TO DO | Below are entries; work out how many of their lines include the string "there", and reply with the number only.
(EXTRACTED RECORDS begins)
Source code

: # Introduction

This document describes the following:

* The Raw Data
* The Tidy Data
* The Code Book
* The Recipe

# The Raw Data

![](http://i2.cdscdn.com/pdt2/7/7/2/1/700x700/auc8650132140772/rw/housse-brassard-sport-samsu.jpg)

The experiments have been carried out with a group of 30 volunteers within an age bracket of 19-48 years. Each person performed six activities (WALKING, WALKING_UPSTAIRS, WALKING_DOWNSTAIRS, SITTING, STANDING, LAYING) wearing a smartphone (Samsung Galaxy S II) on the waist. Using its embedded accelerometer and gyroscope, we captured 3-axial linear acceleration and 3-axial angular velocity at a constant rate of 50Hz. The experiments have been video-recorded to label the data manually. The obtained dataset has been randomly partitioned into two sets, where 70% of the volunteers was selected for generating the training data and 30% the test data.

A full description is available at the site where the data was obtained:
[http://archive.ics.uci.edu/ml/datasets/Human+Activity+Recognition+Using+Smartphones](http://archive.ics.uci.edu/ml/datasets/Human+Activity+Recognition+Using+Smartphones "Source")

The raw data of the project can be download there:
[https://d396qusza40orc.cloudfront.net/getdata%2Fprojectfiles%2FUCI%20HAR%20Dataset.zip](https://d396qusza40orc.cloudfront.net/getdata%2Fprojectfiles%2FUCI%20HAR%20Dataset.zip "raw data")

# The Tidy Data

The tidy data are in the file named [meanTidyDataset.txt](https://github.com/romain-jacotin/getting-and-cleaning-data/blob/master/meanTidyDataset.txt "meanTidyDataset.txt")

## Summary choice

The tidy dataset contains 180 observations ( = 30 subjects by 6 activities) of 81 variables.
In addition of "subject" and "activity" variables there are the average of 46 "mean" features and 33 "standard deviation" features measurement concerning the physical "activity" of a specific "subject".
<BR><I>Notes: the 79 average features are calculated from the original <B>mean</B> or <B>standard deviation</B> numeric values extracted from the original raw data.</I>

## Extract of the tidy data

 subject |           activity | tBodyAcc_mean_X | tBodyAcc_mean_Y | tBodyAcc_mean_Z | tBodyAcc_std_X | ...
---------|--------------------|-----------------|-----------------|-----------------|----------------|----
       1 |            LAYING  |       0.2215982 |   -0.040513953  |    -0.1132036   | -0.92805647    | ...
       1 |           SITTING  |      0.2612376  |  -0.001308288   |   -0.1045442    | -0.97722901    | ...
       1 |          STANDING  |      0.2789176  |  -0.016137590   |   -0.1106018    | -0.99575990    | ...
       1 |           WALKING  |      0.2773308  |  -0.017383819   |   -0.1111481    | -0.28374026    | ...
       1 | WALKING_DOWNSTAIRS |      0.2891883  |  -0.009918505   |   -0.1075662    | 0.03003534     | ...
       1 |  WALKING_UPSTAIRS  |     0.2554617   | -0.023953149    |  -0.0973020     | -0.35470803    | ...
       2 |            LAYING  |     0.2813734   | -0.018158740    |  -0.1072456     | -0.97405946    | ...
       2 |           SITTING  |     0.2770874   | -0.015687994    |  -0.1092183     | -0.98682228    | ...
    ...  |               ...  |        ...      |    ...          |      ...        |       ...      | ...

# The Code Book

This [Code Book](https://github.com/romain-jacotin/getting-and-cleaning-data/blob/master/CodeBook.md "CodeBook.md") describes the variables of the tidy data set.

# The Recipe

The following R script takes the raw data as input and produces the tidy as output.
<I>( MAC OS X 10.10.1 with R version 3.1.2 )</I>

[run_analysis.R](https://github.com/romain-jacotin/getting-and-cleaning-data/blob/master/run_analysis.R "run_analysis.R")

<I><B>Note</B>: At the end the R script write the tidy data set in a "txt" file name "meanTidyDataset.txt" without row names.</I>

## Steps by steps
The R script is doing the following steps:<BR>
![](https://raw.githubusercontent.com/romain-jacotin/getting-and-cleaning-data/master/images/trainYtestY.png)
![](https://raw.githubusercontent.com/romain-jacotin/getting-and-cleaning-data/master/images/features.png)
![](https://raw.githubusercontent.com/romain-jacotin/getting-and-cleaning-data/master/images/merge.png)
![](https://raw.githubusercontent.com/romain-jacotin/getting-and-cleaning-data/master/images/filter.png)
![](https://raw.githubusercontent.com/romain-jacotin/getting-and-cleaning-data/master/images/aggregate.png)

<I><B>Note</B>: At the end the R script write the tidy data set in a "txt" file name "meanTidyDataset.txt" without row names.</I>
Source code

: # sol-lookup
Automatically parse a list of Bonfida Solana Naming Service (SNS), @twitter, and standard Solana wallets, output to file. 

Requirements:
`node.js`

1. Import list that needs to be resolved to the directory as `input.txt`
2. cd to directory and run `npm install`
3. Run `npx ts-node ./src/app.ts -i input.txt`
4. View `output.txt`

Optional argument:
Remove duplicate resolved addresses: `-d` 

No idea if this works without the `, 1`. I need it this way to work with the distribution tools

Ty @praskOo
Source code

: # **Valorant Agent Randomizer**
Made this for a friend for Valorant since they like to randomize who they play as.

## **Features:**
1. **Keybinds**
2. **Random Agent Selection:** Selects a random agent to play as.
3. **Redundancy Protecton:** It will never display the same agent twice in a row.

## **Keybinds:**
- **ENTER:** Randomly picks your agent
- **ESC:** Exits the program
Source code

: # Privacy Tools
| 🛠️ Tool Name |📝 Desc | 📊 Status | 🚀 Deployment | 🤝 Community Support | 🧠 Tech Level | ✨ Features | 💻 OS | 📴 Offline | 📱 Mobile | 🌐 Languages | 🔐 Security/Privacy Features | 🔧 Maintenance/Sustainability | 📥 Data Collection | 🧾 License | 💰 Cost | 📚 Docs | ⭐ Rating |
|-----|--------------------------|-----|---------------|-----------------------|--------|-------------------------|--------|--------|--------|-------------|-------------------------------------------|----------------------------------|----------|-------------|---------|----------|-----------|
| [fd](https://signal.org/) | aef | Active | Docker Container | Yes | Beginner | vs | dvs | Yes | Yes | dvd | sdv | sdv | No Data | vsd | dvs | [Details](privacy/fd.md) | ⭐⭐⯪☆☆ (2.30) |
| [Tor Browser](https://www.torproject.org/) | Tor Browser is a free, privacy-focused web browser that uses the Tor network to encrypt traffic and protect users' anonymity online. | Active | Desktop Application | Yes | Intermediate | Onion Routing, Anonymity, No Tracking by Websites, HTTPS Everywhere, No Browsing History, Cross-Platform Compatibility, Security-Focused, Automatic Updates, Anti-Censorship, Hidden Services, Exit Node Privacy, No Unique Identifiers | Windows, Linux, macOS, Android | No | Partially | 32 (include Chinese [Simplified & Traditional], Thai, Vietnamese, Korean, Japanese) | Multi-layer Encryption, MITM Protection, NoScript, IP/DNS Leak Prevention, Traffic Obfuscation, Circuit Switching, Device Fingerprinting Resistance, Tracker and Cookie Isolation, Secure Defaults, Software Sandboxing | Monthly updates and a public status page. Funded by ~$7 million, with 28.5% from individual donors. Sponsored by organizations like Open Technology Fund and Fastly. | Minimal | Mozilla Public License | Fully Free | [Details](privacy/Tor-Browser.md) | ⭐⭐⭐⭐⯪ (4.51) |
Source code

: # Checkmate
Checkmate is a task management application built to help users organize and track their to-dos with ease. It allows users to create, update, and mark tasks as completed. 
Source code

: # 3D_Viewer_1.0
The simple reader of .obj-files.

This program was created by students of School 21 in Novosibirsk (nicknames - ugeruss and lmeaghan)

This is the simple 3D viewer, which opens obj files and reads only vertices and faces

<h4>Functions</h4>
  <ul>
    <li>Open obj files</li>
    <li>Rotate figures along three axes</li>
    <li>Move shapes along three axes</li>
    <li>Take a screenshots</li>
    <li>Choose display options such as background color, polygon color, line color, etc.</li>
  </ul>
(EXTRACTED RECORDS ends)
EXERCISE RESPONSE | 2